Fairchild's location, twelve miles (20 km) west of Spokane, resulted from a competition with the cities of Seattle and Everett in western Washington. The War Department chose Spokane for several reasons: better weather conditions for flying, the location 300 miles (480 km) from the coast, and the Cascade Range providing a natural barrier against possible Japanese attack.

As an added incentive to the War Department, many Spokane businesses and public-minded citizens donated money to purchase land for the base. At a cost of more than $125,000, these people bought 1,400 acres (5.7 km2) and presented the title to the War Department in January 1942. That year, the government designated $14 million to purchase more land and begin construction of a new Spokane Army Air Depot.[8]

Spokane Air Depot was served by a rail connection to the Great Northern Railway.[9]
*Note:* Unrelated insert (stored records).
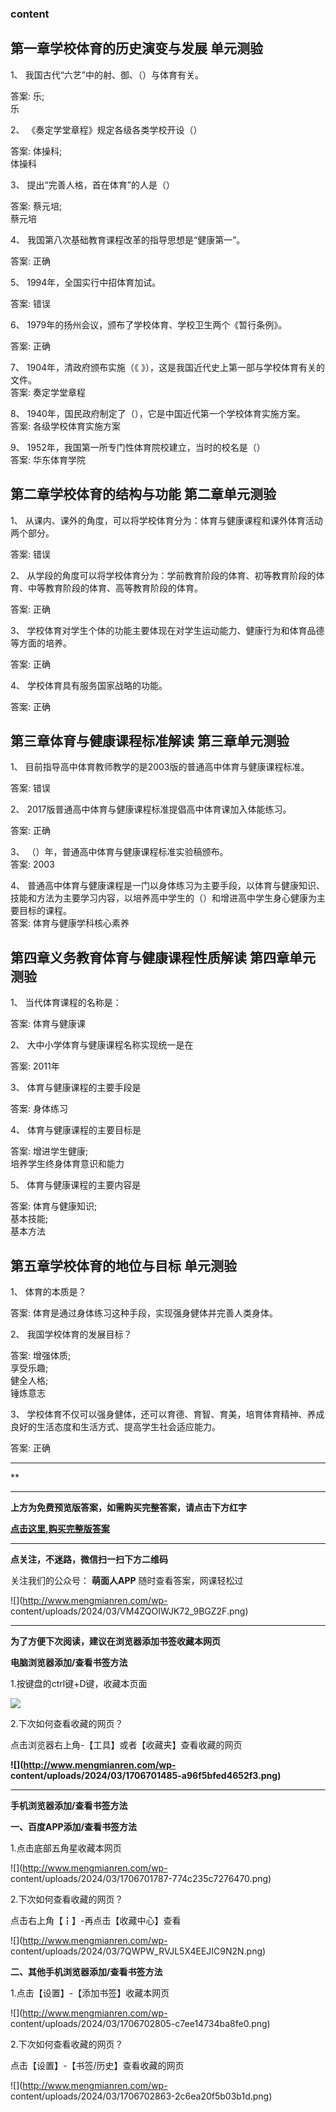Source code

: ### content

## 第一章学校体育的历史演变与发展 单元测验

1、 我国古代“六艺”中的射、御、（）与体育有关。

答案: 乐;  
乐  

2、 《奏定学堂章程》规定各级各类学校开设（）

答案: 体操科;  
体操科

3、 提出“完善人格，首在体育”的人是（）

答案: 蔡元培;  
蔡元培

4、 我国第八次基础教育课程改革的指导思想是“健康第一”。

答案: 正确

5、 1994年，全国实行中招体育加试。

答案: 错误

6、 1979年的扬州会议，颁布了学校体育、学校卫生两个《暂行条例》。

答案: 正确

7、 1904年，清政府颁布实施（《  》），这是我国近代史上第一部与学校体育有关的文件。  
答案: 奏定学堂章程

8、 1940年，国民政府制定了（），它是中国近代第一个学校体育实施方案。  
答案: 各级学校体育实施方案

9、 1952年，我国第一所专门性体育院校建立，当时的校名是（）  
答案: 华东体育学院

## 第二章学校体育的结构与功能 第二章单元测验

1、 从课内、课外的角度，可以将学校体育分为：体育与健康课程和课外体育活动两个部分。

答案: 错误

2、 从学段的角度可以将学校体育分为：学前教育阶段的体育、初等教育阶段的体育、中等教育阶段的体育、高等教育阶段的体育。

答案: 正确

3、 学校体育对学生个体的功能主要体现在对学生运动能力、健康行为和体育品德等方面的培养。

答案: 正确

4、 学校体育具有服务国家战略的功能。

答案: 正确

## 第三章体育与健康课程标准解读 第三章单元测验

1、 目前指导高中体育教师教学的是2003版的普通高中体育与健康课程标准。

答案: 错误

2、 2017版普通高中体育与健康课程标准提倡高中体育课加入体能练习。

答案: 正确

3、 （）年，普通高中体育与健康课程标准实验稿颁布。  
答案: 2003

4、
普通高中体育与健康课程是一门以身体练习为主要手段，以体育与健康知识、技能和方法为主要学习内容，以培养高中学生的（）和增进高中学生身心健康为主要目标的课程。  
答案: 体育与健康学科核心素养

## 第四章义务教育体育与健康课程性质解读 第四章单元测验

1、 当代体育课程的名称是：

答案: 体育与健康课

2、 大中小学体育与健康课程名称实现统一是在

答案: 2011年

3、 体育与健康课程的主要手段是

答案: 身体练习

4、 体育与健康课程的主要目标是

答案: 增进学生健康;  
培养学生终身体育意识和能力

5、 体育与健康课程的主要内容是

答案: 体育与健康知识;  
基本技能;  
基本方法

## 第五章学校体育的地位与目标 单元测验

1、 体育的本质是？

答案: 体育是通过身体练习这种手段，实现强身健体并完善人类身体。

2、 我国学校体育的发展目标？

答案: 增强体质;  
享受乐趣;  
健全人格;  
锤炼意志

3、 学校体育不仅可以强身健体，还可以育德、育智、育美，培育体育精神、养成良好的生活态度和生活方式、提高学生社会适应能力。

答案: 正确

* * *

**

* * *

**上方为免费预览版答案，如需购买完整答案，请点击下方红字**

[**点击这里,购买完整版答案**](http://mooc.mengmianren.com/mooc/340777.html)

* * *

**点关注，不迷路，微信扫一扫下方二维码**

关注我们的公众号： **萌面人APP** 随时查看答案，网课轻松过

![](http://www.mengmianren.com/wp-
content/uploads/2024/03/VM4ZQOIWJK72_9BGZ2F.png)

* * *

**为了方便下次阅读，建议在浏览器添加书签收藏本网页**

**电脑浏览器添加/查看书签方法**

1.按键盘的ctrl键+D键，收藏本页面

![](http://www.mengmianren.com/wp-content/uploads/2024/03/AF9T_JKKHAJN.png)

2.下次如何查看收藏的网页？

点击浏览器右上角-【工具】或者【收藏夹】查看收藏的网页

**![](http://www.mengmianren.com/wp-
content/uploads/2024/03/1706701485-a96f5bfed4652f3.png)**

* * *

**手机浏览器添加/查看书签方法**

**一、百度APP添加/查看书签方法**

1.点击底部五角星收藏本网页

![](http://www.mengmianren.com/wp-
content/uploads/2024/03/1706701787-774c235c7276470.png)

2.下次如何查看收藏的网页？

点击右上角【┇】-再点击【收藏中心】查看

![](http://www.mengmianren.com/wp-
content/uploads/2024/03/7QWPW_RVJL5X4EEJIC9N2N.png)

**二、其他手机浏览器添加/查看书签方法**

1.点击【设置】-【添加书签】收藏本网页

![](http://www.mengmianren.com/wp-
content/uploads/2024/03/1706702805-c7ee14734ba8fe0.png)

2.下次如何查看收藏的网页？

点击【设置】-【书签/历史】查看收藏的网页

![](http://www.mengmianren.com/wp-
content/uploads/2024/03/1706702863-2c6ea20f5b03b1d.png)

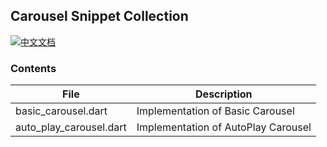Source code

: ## Carousel Snippet Collection

[![中文文档](https://img.shields.io/badge/文档-中文-blue?style=flat-square)](README_ZH.md)

### Contents
| File           |  Description       |
|---------------|----------------------|
| basic_carousel.dart | Implementation of Basic Carousel     |
| auto_play_carousel.dart | Implementation of AutoPlay Carousel    |
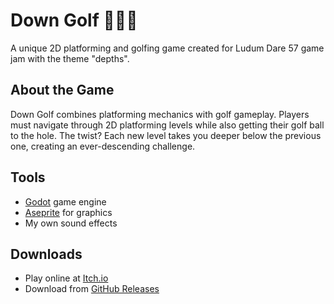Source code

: # Down Golf 🏌️‍♂️⛳

A unique 2D platforming and golfing game created for Ludum Dare 57 game jam with the theme "depths".

## About the Game

Down Golf combines platforming mechanics with golf gameplay. Players must navigate through 2D platforming levels while also getting their golf ball to the hole. The twist? Each new level takes you deeper below the previous one, creating an ever-descending challenge.

## Tools

- [Godot](https://godotengine.org/) game engine
- [Aseprite](https://www.aseprite.org/) for graphics
- My own sound effects

## Downloads

- Play online at [Itch.io](https://martindzejky.itch.io/down-golf)
- Download from [GitHub Releases](https://github.com/martindzejky/down-golf/releases)
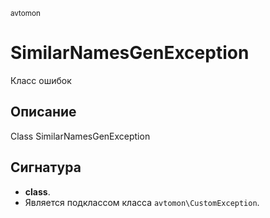 <small>avtomon</small>

SimilarNamesGenException
========================

Класс ошибок

Описание
-----------

Class SimilarNamesGenException

Сигнатура
---------

- **class**.
- Является подклассом класса `avtomon\CustomException`.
From 1942 until 1946, the base served as a repair depot for damaged aircraft returning from the Pacific Theater. The depot command at the base went through several name changes, at one point being designated the Spokane Air Technical Service Command. Effective at 2359L on 31 August 1947, the base was transferred to the Strategic Air Command (SAC) and assigned to the 15th Air Force (15 AF). Beginning in the summer of 1947, the 92nd and 98th Bomb Groups arrived. Both of the units flew the most advanced bomber of the day, the B-29 Superfortress. In January 1948, the base received the second of its three official names: Spokane Air Force Base.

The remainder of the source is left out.